Asli ya da orijinali ne demektir? Bir CD’den alinan ciktinin imzalanmis halidir. Burada durumun boyle olmadigini siz de kabul ediyorsunuz.
Esas sorun su ki, daha secimler olmadan son seklini alip imzalanmis bir belgenin (iddianamenin kendisine gore) AKP iktidari basa geldikten sonra hukumeti dusurmek icin hazirlanan Balyoz darbe planlarinin bir eki olmasi mumkun degil.
22 Ocak 2011 17:25
İlgili fişleme raporunda AKP’yi doğrdan ilgilendiren birçok bilgi bulunuyor. Belgede AKP ifadesi beş yerde geçiyor. AK Parti hükümete gelmeden çalışmaların başlamış olduğunu göstermez mi?
22 Ocak 2011 17:44
Ben o intibai almadim. Soz konusu olan AKP degil baska partiler de olsa yapilacak ve yapilmaya devam edilecek bir fisleme calismasi gibi geldi. Bu tur islerin legalitesi bir tarafa, polis olsun jandarma olsun kolluk kuvvetleri tarafindan yapilmalarini ve imza altina alinmalari icin soylenecek cok sey olabilir, hatta bunlarin ‘rutin’ gorulmeleri korkunc da gelebilir bize ama genelde devlet duzenimiz ve aliskanliklar yargilanmiyor bu davada.
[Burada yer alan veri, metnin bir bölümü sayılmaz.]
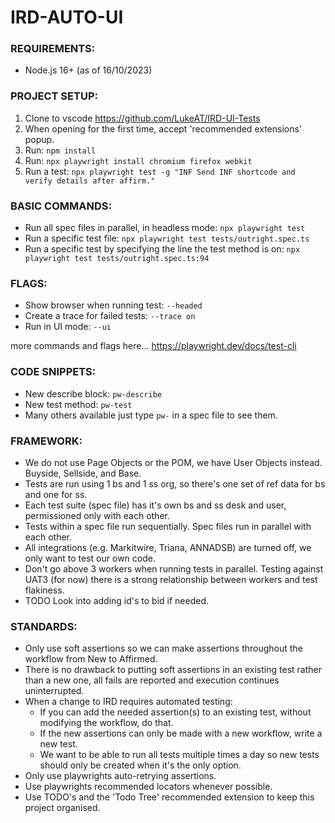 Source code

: # IRD-AUTO-UI

### REQUIREMENTS:
- Node.js 16+ (as of 16/10/2023)


### PROJECT SETUP:
1. Clone to vscode https://github.com/LukeAT/IRD-UI-Tests
2. When opening for the first time, accept 'recommended extensions' popup.
3. Run: `npm install`
4. Run: `npx playwright install chromium firefox webkit`
5. Run a test: `npx playwright test -g "INF Send INF shortcode and verify details after affirm."`


### BASIC COMMANDS:
- Run all spec files in parallel, in headless mode: `npx playwright test`
- Run a specific test file: `npx playwright test tests/outright.spec.ts`
- Run a specific test by specifying the line the test method is on: `npx playwright test tests/outright.spec.ts:94`


### FLAGS:
- Show browser when running test: `--headed`
- Create a trace for failed tests: `--trace on`
- Run in UI mode: `--ui`

more commands and flags here... https://playwright.dev/docs/test-cli


### CODE SNIPPETS:      
- New describe block: `pw-describe`
- New test method: `pw-test`
- Many others available just type `pw-` in a spec file to see them.


### FRAMEWORK:
- We do not use Page Objects or the POM, we have User Objects instead. Buyside, Sellside, and Base.
- Tests are run using 1 bs and 1 ss org, so there's one set of ref data for bs and one for ss. 
- Each test suite (spec file) has it's own bs and ss desk and user, permissioned only with each other.
- Tests within a spec file run sequentially. Spec files run in parallel with each other.
- All integrations (e.g. Markitwire, Triana, ANNADSB) are turned off, we only want to test our own code.
- Don't go above 3 workers when running tests in parallel. Testing against UAT3 (for now) there is a 
strong relationship between workers and test flakiness.
- TODO Look into adding id's to bid if needed. 


### STANDARDS:
- Only use soft assertions so we can make assertions throughout the workflow from New to Affirmed.
- There is no drawback to putting soft assertions in an existing test rather than a new one, all fails are reported and execution continues uninterrupted.
- When a change to IRD requires automated testing:
    - If you can add the needed assertion(s) to an existing test, without modifying the workflow, do that.
    - If the new assertions can only be made with a new workflow, write a new test.
    - We want to be able to run all tests multiple times a day so new tests should only be created when it's the only option.
- Only use playwrights auto-retrying assertions.
- Use playwrights recommended locators whenever possible.
- Use TODO's and the 'Todo Tree' recommended extension to keep this project organised.




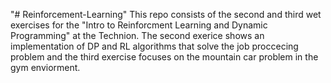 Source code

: "# Reinforcement-Learning" 
This repo consists of the second and third wet exercises for the "Intro to Reinforcment Learning and Dynamic Programming" at the Technion. The second exerice shows an implementation of DP and RL algorithms that solve the job proccecing problem and the third exercise focuses on the mountain car problem in the gym enviorment.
Arzu edilen donusumun konusu zaten o, o konuda blog yazarlari da yorumcular da mutabik benim anladigim. Adli degil siyasi bir konu o buyuk olcude ve araclari da bildigimiz ve islemelerini arzu ettigimiz siyaset araclari olacak herhalde.
Bence bu baglamda iste imzalisi bulundu diye ortaya cikilacak bir belge degil bu. Baska acidan bakilinca devlet gorevlilerinin ve kurumlarinin neler yaptiklarini bize gostermesi manidar tabii.
22 Ocak 2011 17:59
Bulent Bey’in soylediklerine katiliyoruz.
22 Ocak 2011 16:52
Salih Bey kardeşim;
Balyozun ıslak imzalı belgesi bulundu ne demek?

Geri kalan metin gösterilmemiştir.